━━━ Data shown
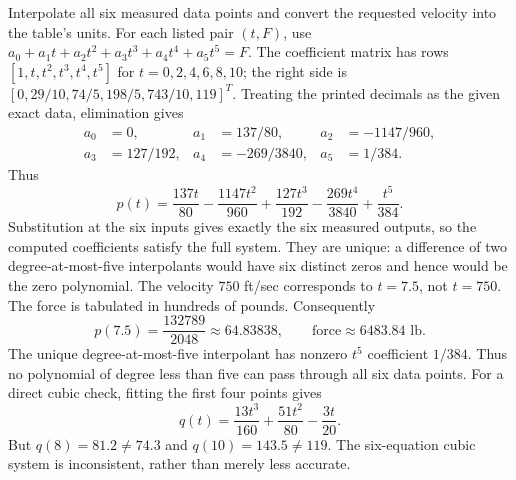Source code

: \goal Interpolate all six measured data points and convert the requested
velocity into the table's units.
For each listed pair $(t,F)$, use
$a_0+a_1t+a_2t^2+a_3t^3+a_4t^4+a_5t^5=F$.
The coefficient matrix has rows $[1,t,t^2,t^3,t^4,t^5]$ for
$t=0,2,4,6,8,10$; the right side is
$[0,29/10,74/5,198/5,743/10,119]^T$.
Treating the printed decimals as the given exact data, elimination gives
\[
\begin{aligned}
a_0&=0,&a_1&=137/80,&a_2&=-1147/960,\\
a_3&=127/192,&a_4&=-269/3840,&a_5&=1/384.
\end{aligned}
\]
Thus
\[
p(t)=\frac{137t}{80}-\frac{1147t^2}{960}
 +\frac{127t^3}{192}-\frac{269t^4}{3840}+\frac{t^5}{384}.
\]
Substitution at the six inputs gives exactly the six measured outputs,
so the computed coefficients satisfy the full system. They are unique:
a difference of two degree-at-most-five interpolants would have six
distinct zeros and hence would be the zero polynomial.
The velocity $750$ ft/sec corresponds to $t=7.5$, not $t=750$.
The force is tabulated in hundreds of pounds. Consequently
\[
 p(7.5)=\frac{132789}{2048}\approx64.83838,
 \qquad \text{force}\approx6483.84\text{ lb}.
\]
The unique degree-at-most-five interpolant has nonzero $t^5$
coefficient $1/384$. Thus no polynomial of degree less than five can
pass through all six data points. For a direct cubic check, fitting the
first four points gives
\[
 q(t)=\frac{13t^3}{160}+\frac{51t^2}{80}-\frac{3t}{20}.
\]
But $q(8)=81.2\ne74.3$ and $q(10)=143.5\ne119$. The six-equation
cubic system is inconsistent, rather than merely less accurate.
━━━━━━
━━━ Data shown
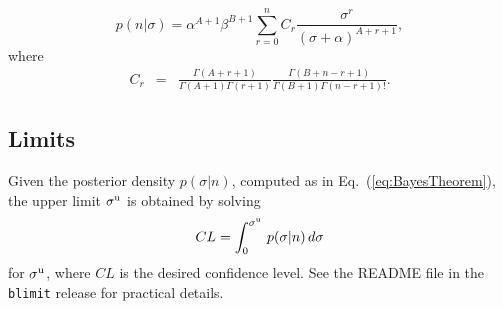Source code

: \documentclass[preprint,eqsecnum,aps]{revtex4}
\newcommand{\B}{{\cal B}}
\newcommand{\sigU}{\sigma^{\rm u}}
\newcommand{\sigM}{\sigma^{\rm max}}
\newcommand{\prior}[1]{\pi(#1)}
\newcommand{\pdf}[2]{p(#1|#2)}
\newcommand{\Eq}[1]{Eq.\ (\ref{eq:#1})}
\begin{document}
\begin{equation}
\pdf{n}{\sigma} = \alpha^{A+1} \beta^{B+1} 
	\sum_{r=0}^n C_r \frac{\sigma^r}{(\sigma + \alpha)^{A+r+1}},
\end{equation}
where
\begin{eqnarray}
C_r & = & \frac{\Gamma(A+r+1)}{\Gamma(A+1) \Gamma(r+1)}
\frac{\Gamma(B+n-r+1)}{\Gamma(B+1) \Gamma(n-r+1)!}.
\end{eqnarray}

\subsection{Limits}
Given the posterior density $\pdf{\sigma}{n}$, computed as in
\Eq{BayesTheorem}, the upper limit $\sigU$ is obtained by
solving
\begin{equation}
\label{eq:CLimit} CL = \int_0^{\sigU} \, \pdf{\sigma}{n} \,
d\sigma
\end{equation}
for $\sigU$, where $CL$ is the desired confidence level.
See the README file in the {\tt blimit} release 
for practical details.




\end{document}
━━━━━━
Could you return exactly the lines above from the line with "pass through all" to the line with "cubic system is", both included, and nothing else?

◆ **Output**:
pass through all six data points. For a direct cubic check, fitting the
first four points gives
\[
 q(t)=\frac{13t^3}{160}+\frac{51t^2}{80}-\frac{3t}{20}.
\]
But $q(8)=81.2\ne74.3$ and $q(10)=143.5\ne119$. The six-equation
cubic system is inconsistent, rather than merely less accurate.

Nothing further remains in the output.